» **What to work on**:
Copy out the data in full and exactly, passing over the pictures.

### Available data

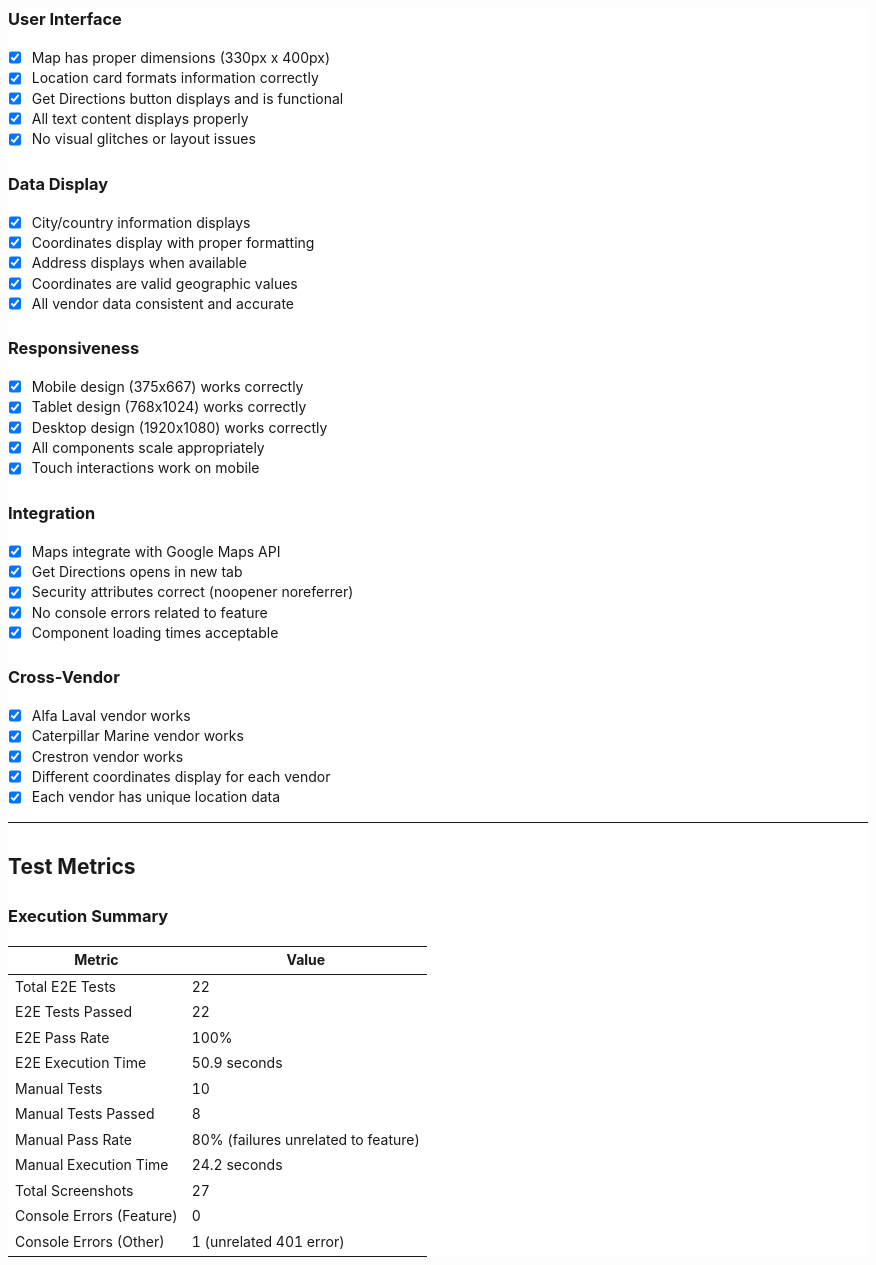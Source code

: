 ### User Interface
- [x] Map has proper dimensions (330px x 400px)
- [x] Location card formats information correctly
- [x] Get Directions button displays and is functional
- [x] All text content displays properly
- [x] No visual glitches or layout issues

### Data Display
- [x] City/country information displays
- [x] Coordinates display with proper formatting
- [x] Address displays when available
- [x] Coordinates are valid geographic values
- [x] All vendor data consistent and accurate

### Responsiveness
- [x] Mobile design (375x667) works correctly
- [x] Tablet design (768x1024) works correctly
- [x] Desktop design (1920x1080) works correctly
- [x] All components scale appropriately
- [x] Touch interactions work on mobile

### Integration
- [x] Maps integrate with Google Maps API
- [x] Get Directions opens in new tab
- [x] Security attributes correct (noopener noreferrer)
- [x] No console errors related to feature
- [x] Component loading times acceptable

### Cross-Vendor
- [x] Alfa Laval vendor works
- [x] Caterpillar Marine vendor works
- [x] Crestron vendor works
- [x] Different coordinates display for each vendor
- [x] Each vendor has unique location data

---

## Test Metrics

### Execution Summary
| Metric | Value |
|--------|-------|
| Total E2E Tests | 22 |
| E2E Tests Passed | 22 |
| E2E Pass Rate | 100% |
| E2E Execution Time | 50.9 seconds |
| Manual Tests | 10 |
| Manual Tests Passed | 8 |
| Manual Pass Rate | 80% (failures unrelated to feature) |
| Manual Execution Time | 24.2 seconds |
| Total Screenshots | 27 |
| Console Errors (Feature) | 0 |
| Console Errors (Other) | 1 (unrelated 401 error) |
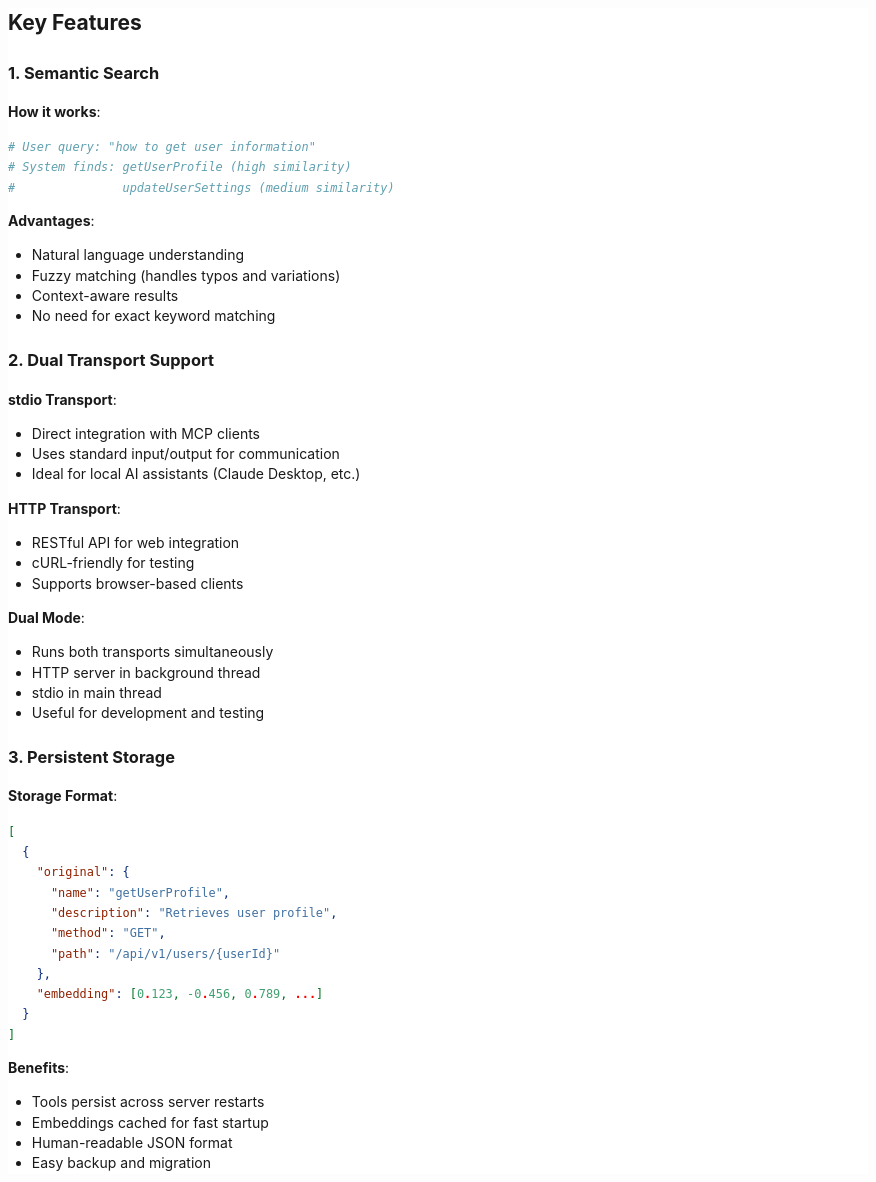 
## Key Features

### 1. Semantic Search

**How it works**:
```python
# User query: "how to get user information"
# System finds: getUserProfile (high similarity)
#               updateUserSettings (medium similarity)
```

**Advantages**:
- Natural language understanding
- Fuzzy matching (handles typos and variations)
- Context-aware results
- No need for exact keyword matching

### 2. Dual Transport Support

**stdio Transport**:
- Direct integration with MCP clients
- Uses standard input/output for communication
- Ideal for local AI assistants (Claude Desktop, etc.)

**HTTP Transport**:
- RESTful API for web integration
- cURL-friendly for testing
- Supports browser-based clients

**Dual Mode**:
- Runs both transports simultaneously
- HTTP server in background thread
- stdio in main thread
- Useful for development and testing

### 3. Persistent Storage

**Storage Format**:
```json
[
  {
    "original": {
      "name": "getUserProfile",
      "description": "Retrieves user profile",
      "method": "GET",
      "path": "/api/v1/users/{userId}"
    },
    "embedding": [0.123, -0.456, 0.789, ...]
  }
]
```

**Benefits**:
- Tools persist across server restarts
- Embeddings cached for fast startup
- Human-readable JSON format
- Easy backup and migration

######

» **Solution below**:
Source code

: ### User Interface
- [x] Map has proper dimensions (330px x 400px)
- [x] Location card formats information correctly
- [x] Get Directions button displays and is functional
- [x] All text content displays properly
- [x] No visual glitches or layout issues

### Data Display
- [x] City/country information displays
- [x] Coordinates display with proper formatting
- [x] Address displays when available
- [x] Coordinates are valid geographic values
- [x] All vendor data consistent and accurate

### Responsiveness
- [x] Mobile design (375x667) works correctly
- [x] Tablet design (768x1024) works correctly
- [x] Desktop design (1920x1080) works correctly
- [x] All components scale appropriately
- [x] Touch interactions work on mobile

### Integration
- [x] Maps integrate with Google Maps API
- [x] Get Directions opens in new tab
- [x] Security attributes correct (noopener noreferrer)
- [x] No console errors related to feature
- [x] Component loading times acceptable

### Cross-Vendor
- [x] Alfa Laval vendor works
- [x] Caterpillar Marine vendor works
- [x] Crestron vendor works
- [x] Different coordinates display for each vendor
- [x] Each vendor has unique location data

---

## Test Metrics

### Execution Summary
| Metric | Value |
|--------|-------|
| Total E2E Tests | 22 |
| E2E Tests Passed | 22 |
| E2E Pass Rate | 100% |
| E2E Execution Time | 50.9 seconds |
| Manual Tests | 10 |
| Manual Tests Passed | 8 |
| Manual Pass Rate | 80% (failures unrelated to feature) |
| Manual Execution Time | 24.2 seconds |
| Total Screenshots | 27 |
| Console Errors (Feature) | 0 |
| Console Errors (Other) | 1 (unrelated 401 error) |
## Key Features

### 1. Semantic Search

**How it works**:
```python
# User query: "how to get user information"
# System finds: getUserProfile (high similarity)
#               updateUserSettings (medium similarity)
```

**Advantages**:
- Natural language understanding
- Fuzzy matching (handles typos and variations)
- Context-aware results
- No need for exact keyword matching

### 2. Dual Transport Support

**stdio Transport**:
- Direct integration with MCP clients
- Uses standard input/output for communication
- Ideal for local AI assistants (Claude Desktop, etc.)

**HTTP Transport**:
- RESTful API for web integration
- cURL-friendly for testing
- Supports browser-based clients

**Dual Mode**:
- Runs both transports simultaneously
- HTTP server in background thread
- stdio in main thread
- Useful for development and testing

### 3. Persistent Storage

**Storage Format**:
```json
[
  {
    "original": {
      "name": "getUserProfile",
      "description": "Retrieves user profile",
      "method": "GET",
      "path": "/api/v1/users/{userId}"
    },
    "embedding": [0.123, -0.456, 0.789, ...]
  }
]
```

**Benefits**:
- Tools persist across server restarts
- Embeddings cached for fast startup
- Human-readable JSON format
- Easy backup and migration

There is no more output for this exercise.